§ Requirement
Return exactly the lines from the start of the records below through the line containing "pathological images by", both ends included, and leave out the pictures.

#####

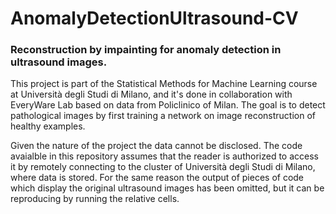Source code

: # AnomalyDetectionUltrasound-CV
### Reconstruction by impainting for anomaly detection in ultrasound images. 

This project is part of the Statistical Methods for Machine Learning course at Università degli Studi di Milano, 
and it's done in collaboration with EveryWare Lab based on data from Policlinico of Milan. The goal is to detect 
pathological images by first training a network on image reconstruction of healthy examples.

Given the nature of the project the data cannot be disclosed. The code avaialble in this repository
assumes that the reader is authorized to access it by remotely connecting to the cluster of Università degli Studi di Milano, where data is stored. 
For the same reason the output of pieces of code which display the original ultrasound images has been omitted, but it can be reproducing by running 
the relative cells.


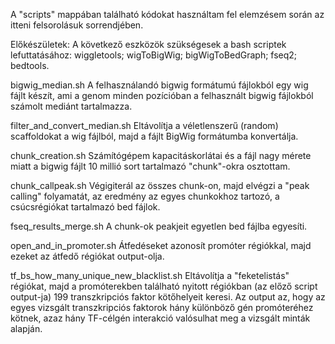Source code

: A "scripts" mappában található kódokat használtam fel elemzésem során az itteni felsorolásuk sorrendjében.

Előkészületek: 
A következő eszközök szükségesek a bash scriptek lefuttatásához: wiggletools; wigToBigWig; bigWigToBedGraph; fseq2; bedtools.

bigwig_median.sh
  A felhasználandó bigwig formátumú fájlokból egy wig fájlt készít, ami a genom minden pozícióban a felhasznált bigwig fájlokból számolt mediánt tartalmazza.

filter_and_convert_median.sh
  Eltávolítja a véletlenszerű (random) scaffoldokat a wig fájlból, majd a fájlt BigWig formátumba konvertálja.
  
chunk_creation.sh
  Számítógépem kapacitáskorlátai és a fájl nagy mérete miatt a bigwig fájlt 10 millió sort tartalmazó "chunk"-okra osztottam.

chunk_callpeak.sh
  Végigiterál az összes chunk-on, majd elvégzi a "peak calling" folyamatát, az eredmény az egyes chunkokhoz tartozó, a csúcsrégiókat tartalmazó bed fájlok.

fseq_results_merge.sh
  A chunk-ok peakjeit egyetlen bed fájlba egyesíti.

open_and_in_promoter.sh
  Átfedéseket azonosít promóter régiókkal, majd ezeket az átfedő régiókat output-olja.

tf_bs_how_many_unique_new_blacklist.sh
  Eltávolítja a "feketelistás" régiókat, majd a promóterekben található nyitott régiókban (az előző script output-ja) 199 transzkripciós faktor kötőhelyeit keresi. Az output az, hogy az egyes vizsgált transzkripciós faktorok hány különböző gén promóteréhez kötnek, azaz hány TF-célgén interakció valósulhat meg a vizsgált minták alapján.
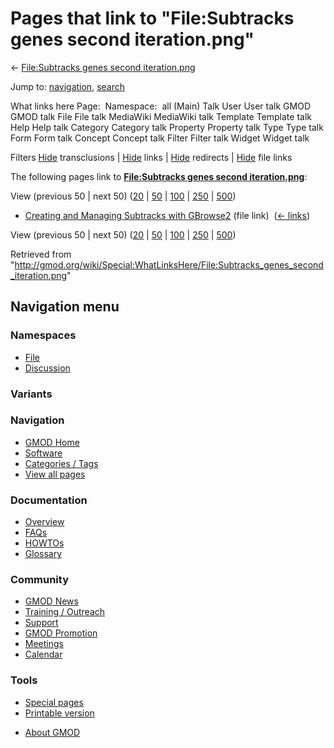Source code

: <div id="mw-page-base" class="noprint">

</div>

<div id="mw-head-base" class="noprint">

</div>

<div id="content" class="mw-body" role="main">

<span id="top"></span>

<div id="mw-js-message" style="display:none;">

</div>



# <span dir="auto">Pages that link to "File:Subtracks genes second iteration.png"</span>

<div id="bodyContent">

<div id="contentSub">

← [File:Subtracks genes second
iteration.png](/wiki/File:Subtracks_genes_second_iteration.png "File:Subtracks genes second iteration.png")

</div>

<div id="jump-to-nav" class="mw-jump">

Jump to: [navigation](#mw-navigation), [search](#p-search)

</div>

<div id="mw-content-text">

What links here Page:  Namespace:  all (Main) Talk User User talk GMOD
GMOD talk File File talk MediaWiki MediaWiki talk Template Template talk
Help Help talk Category Category talk Property Property talk Type Type
talk Form Form talk Concept Concept talk Filter Filter talk Widget
Widget talk

Filters
[Hide](/mediawiki/index.php?title=Special:WhatLinksHere/File:Subtracks_genes_second_iteration.png&hidetrans=1 "Special:WhatLinksHere/File:Subtracks genes second iteration.png")
transclusions \|
[Hide](/mediawiki/index.php?title=Special:WhatLinksHere/File:Subtracks_genes_second_iteration.png&hidelinks=1 "Special:WhatLinksHere/File:Subtracks genes second iteration.png")
links \|
[Hide](/mediawiki/index.php?title=Special:WhatLinksHere/File:Subtracks_genes_second_iteration.png&hideredirs=1 "Special:WhatLinksHere/File:Subtracks genes second iteration.png")
redirects \|
[Hide](/mediawiki/index.php?title=Special:WhatLinksHere/File:Subtracks_genes_second_iteration.png&hideimages=1 "Special:WhatLinksHere/File:Subtracks genes second iteration.png")
file links

The following pages link to **[File:Subtracks genes second
iteration.png](/wiki/File:Subtracks_genes_second_iteration.png "File:Subtracks genes second iteration.png")**:

View (previous 50 \| next 50)
([20](/mediawiki/index.php?title=Special:WhatLinksHere/File:Subtracks_genes_second_iteration.png&limit=20 "Special:WhatLinksHere/File:Subtracks genes second iteration.png")
\|
[50](/mediawiki/index.php?title=Special:WhatLinksHere/File:Subtracks_genes_second_iteration.png&limit=50 "Special:WhatLinksHere/File:Subtracks genes second iteration.png")
\|
[100](/mediawiki/index.php?title=Special:WhatLinksHere/File:Subtracks_genes_second_iteration.png&limit=100 "Special:WhatLinksHere/File:Subtracks genes second iteration.png")
\|
[250](/mediawiki/index.php?title=Special:WhatLinksHere/File:Subtracks_genes_second_iteration.png&limit=250 "Special:WhatLinksHere/File:Subtracks genes second iteration.png")
\|
[500](/mediawiki/index.php?title=Special:WhatLinksHere/File:Subtracks_genes_second_iteration.png&limit=500 "Special:WhatLinksHere/File:Subtracks genes second iteration.png"))

- [Creating and Managing Subtracks with
  GBrowse2](/wiki/Creating_and_Managing_Subtracks_with_GBrowse2 "Creating and Managing Subtracks with GBrowse2")
  (file link) ‎ <span class="mw-whatlinkshere-tools">([←
  links](/mediawiki/index.php?title=Special:WhatLinksHere&target=Creating+and+Managing+Subtracks+with+GBrowse2 "Special:WhatLinksHere"))</span>

View (previous 50 \| next 50)
([20](/mediawiki/index.php?title=Special:WhatLinksHere/File:Subtracks_genes_second_iteration.png&limit=20 "Special:WhatLinksHere/File:Subtracks genes second iteration.png")
\|
[50](/mediawiki/index.php?title=Special:WhatLinksHere/File:Subtracks_genes_second_iteration.png&limit=50 "Special:WhatLinksHere/File:Subtracks genes second iteration.png")
\|
[100](/mediawiki/index.php?title=Special:WhatLinksHere/File:Subtracks_genes_second_iteration.png&limit=100 "Special:WhatLinksHere/File:Subtracks genes second iteration.png")
\|
[250](/mediawiki/index.php?title=Special:WhatLinksHere/File:Subtracks_genes_second_iteration.png&limit=250 "Special:WhatLinksHere/File:Subtracks genes second iteration.png")
\|
[500](/mediawiki/index.php?title=Special:WhatLinksHere/File:Subtracks_genes_second_iteration.png&limit=500 "Special:WhatLinksHere/File:Subtracks genes second iteration.png"))

</div>

<div class="printfooter">

Retrieved from
"<http://gmod.org/wiki/Special:WhatLinksHere/File:Subtracks_genes_second_iteration.png>"

</div>

<div id="catlinks" class="catlinks catlinks-allhidden">

</div>

<div class="visualClear">

</div>

</div>

</div>

<div id="mw-navigation">

## Navigation menu

<div id="mw-head">



<div id="left-navigation">

<div id="p-namespaces" class="vectorTabs" role="navigation"
aria-labelledby="p-namespaces-label">

### Namespaces

- <span id="ca-nstab-image"><a href="/wiki/File:Subtracks_genes_second_iteration.png" accesskey="c"
  title="View the file page [c]">File</a></span>
- <span id="ca-talk"><a
  href="/mediawiki/index.php?title=File_talk:Subtracks_genes_second_iteration.png&amp;action=edit&amp;redlink=1"
  accesskey="t"
  title="Discussion about the content page [t]">Discussion</a></span>

</div>

<div id="p-variants" class="vectorMenu emptyPortlet" role="navigation"
aria-labelledby="p-variants-label">

### 

### Variants[](#)

<div class="menu">

</div>

</div>

</div>





</div>

</div>

</div>

<div id="mw-panel">

<div id="p-logo" role="banner">

<a href="/wiki/Main_Page"
style="background-image: url(http://gmod.org/images/GMOD-cogs.png);"
title="Visit the main page"></a>

</div>

<div id="p-Navigation" class="portal" role="navigation"
aria-labelledby="p-Navigation-label">

### Navigation

<div class="body">

- <span id="n-GMOD-Home">[GMOD Home](/wiki/Main_Page)</span>
- <span id="n-Software">[Software](/wiki/GMOD_Components)</span>
- <span id="n-Categories-.2F-Tags">[Categories /
  Tags](/wiki/Categories)</span>
- <span id="n-View-all-pages">[View all
  pages](/wiki/Special:AllPages)</span>

</div>

</div>

<div id="p-Documentation" class="portal" role="navigation"
aria-labelledby="p-Documentation-label">

### Documentation

<div class="body">

- <span id="n-Overview">[Overview](/wiki/Overview)</span>
- <span id="n-FAQs">[FAQs](/wiki/Category:FAQ)</span>
- <span id="n-HOWTOs">[HOWTOs](/wiki/Category:HOWTO)</span>
- <span id="n-Glossary">[Glossary](/wiki/Glossary)</span>

</div>

</div>

<div id="p-Community" class="portal" role="navigation"
aria-labelledby="p-Community-label">

### Community

<div class="body">

- <span id="n-GMOD-News">[GMOD News](/wiki/GMOD_News)</span>
- <span id="n-Training-.2F-Outreach">[Training /
  Outreach](/wiki/Training_and_Outreach)</span>
- <span id="n-Support">[Support](/wiki/Support)</span>
- <span id="n-GMOD-Promotion">[GMOD
  Promotion](/wiki/GMOD_Promotion)</span>
- <span id="n-Meetings">[Meetings](/wiki/Meetings)</span>
- <span id="n-Calendar">[Calendar](/wiki/Calendar)</span>

</div>

</div>

<div id="p-tb" class="portal" role="navigation"
aria-labelledby="p-tb-label">

### Tools

<div class="body">

- <span id="t-specialpages"><a href="/wiki/Special:SpecialPages" accesskey="q"
  title="A list of all special pages [q]">Special pages</a></span>
- <span id="t-print"><a
  href="/mediawiki/index.php?title=Special:WhatLinksHere/File:Subtracks_genes_second_iteration.png&amp;printable=yes"
  rel="alternate" accesskey="p"
  title="Printable version of this page [p]">Printable version</a></span>

</div>

</div>

</div>

</div>

<div id="footer" role="contentinfo">

- <span id="footer-places-about">[About
  GMOD](/wiki/GMOD:About "GMOD:About")</span>

<!-- -->






</div>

#####

§ Answer to this task
Source code

: # AnomalyDetectionUltrasound-CV
### Reconstruction by impainting for anomaly detection in ultrasound images. 

This project is part of the Statistical Methods for Machine Learning course at Università degli Studi di Milano, 
and it's done in collaboration with EveryWare Lab based on data from Policlinico of Milan. The goal is to detect 
pathological images by first training a network on image reconstruction of healthy examples.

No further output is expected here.